:: What is needed ::
Which lines of the data below include the string "begin"? Return each of them.

───── Information

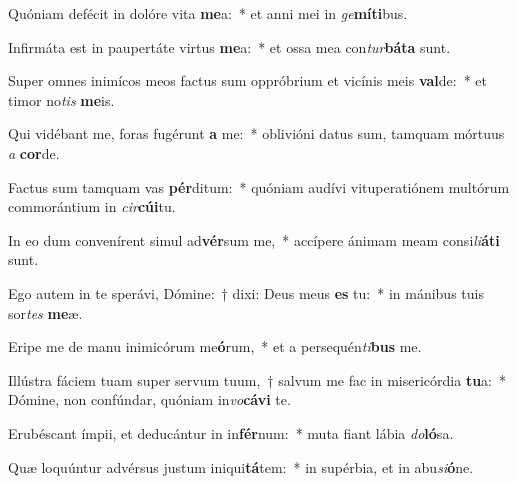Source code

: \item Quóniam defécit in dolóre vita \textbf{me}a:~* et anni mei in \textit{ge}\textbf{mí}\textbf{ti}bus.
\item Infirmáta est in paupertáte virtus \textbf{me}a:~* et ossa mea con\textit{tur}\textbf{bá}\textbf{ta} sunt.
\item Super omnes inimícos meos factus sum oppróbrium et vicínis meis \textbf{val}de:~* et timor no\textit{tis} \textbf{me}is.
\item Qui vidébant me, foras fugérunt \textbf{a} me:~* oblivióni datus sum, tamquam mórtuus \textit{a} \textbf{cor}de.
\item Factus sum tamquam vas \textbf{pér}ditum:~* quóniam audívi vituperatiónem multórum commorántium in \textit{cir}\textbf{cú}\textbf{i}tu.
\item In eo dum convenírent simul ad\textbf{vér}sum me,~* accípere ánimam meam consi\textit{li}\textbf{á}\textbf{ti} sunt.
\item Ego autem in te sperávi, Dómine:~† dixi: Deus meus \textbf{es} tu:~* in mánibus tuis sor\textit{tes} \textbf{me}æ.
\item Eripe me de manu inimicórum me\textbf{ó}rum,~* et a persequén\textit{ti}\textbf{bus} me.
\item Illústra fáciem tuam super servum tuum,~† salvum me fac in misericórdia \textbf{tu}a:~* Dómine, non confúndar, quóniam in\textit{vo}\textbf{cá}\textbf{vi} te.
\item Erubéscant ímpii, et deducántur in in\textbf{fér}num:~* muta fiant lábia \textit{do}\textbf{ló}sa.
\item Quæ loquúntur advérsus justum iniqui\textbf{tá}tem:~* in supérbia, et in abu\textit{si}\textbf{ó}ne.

──────────
───── Information

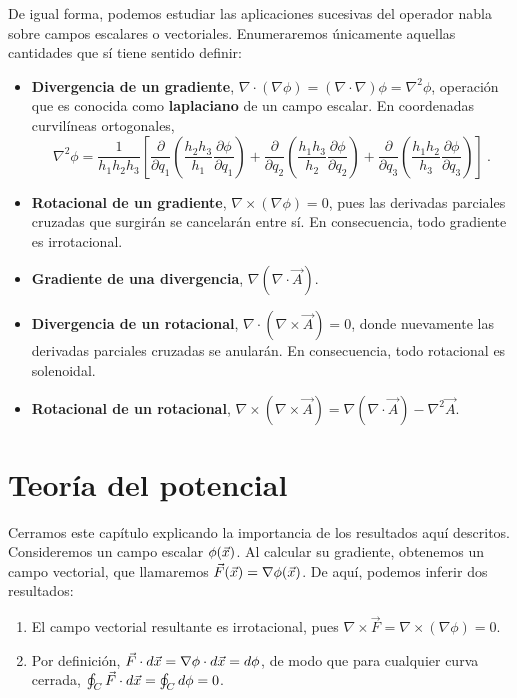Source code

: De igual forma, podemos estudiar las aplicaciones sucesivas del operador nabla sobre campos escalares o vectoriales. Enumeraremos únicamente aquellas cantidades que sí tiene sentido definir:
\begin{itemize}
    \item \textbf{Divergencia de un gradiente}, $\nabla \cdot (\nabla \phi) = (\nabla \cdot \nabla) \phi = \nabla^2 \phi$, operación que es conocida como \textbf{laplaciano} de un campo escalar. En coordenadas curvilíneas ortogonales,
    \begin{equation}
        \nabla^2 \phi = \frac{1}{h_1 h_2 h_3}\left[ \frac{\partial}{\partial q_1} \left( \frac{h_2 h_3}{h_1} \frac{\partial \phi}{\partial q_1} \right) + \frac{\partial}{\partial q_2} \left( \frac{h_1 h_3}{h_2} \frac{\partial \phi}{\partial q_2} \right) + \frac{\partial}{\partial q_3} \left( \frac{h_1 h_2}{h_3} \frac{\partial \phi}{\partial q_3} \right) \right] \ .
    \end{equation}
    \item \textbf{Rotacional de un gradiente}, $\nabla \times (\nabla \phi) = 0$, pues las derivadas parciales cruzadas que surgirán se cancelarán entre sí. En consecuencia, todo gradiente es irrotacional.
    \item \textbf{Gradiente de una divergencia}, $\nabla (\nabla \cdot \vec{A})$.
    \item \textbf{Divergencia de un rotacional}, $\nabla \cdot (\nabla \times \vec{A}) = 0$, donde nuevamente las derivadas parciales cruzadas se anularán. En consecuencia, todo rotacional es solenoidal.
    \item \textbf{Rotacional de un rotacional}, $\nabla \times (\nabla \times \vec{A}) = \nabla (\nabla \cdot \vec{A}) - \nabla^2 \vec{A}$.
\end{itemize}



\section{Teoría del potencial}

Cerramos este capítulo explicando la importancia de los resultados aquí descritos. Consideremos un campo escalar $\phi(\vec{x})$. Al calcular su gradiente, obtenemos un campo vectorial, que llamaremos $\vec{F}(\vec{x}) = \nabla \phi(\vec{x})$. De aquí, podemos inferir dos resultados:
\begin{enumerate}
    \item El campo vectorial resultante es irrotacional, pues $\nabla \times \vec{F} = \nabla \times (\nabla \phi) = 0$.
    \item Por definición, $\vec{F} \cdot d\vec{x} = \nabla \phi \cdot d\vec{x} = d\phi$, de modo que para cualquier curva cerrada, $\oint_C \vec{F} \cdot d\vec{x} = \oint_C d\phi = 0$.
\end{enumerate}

──────────

:: Task output ::
\begin{itemize}
    \begin{equation}
\begin{enumerate}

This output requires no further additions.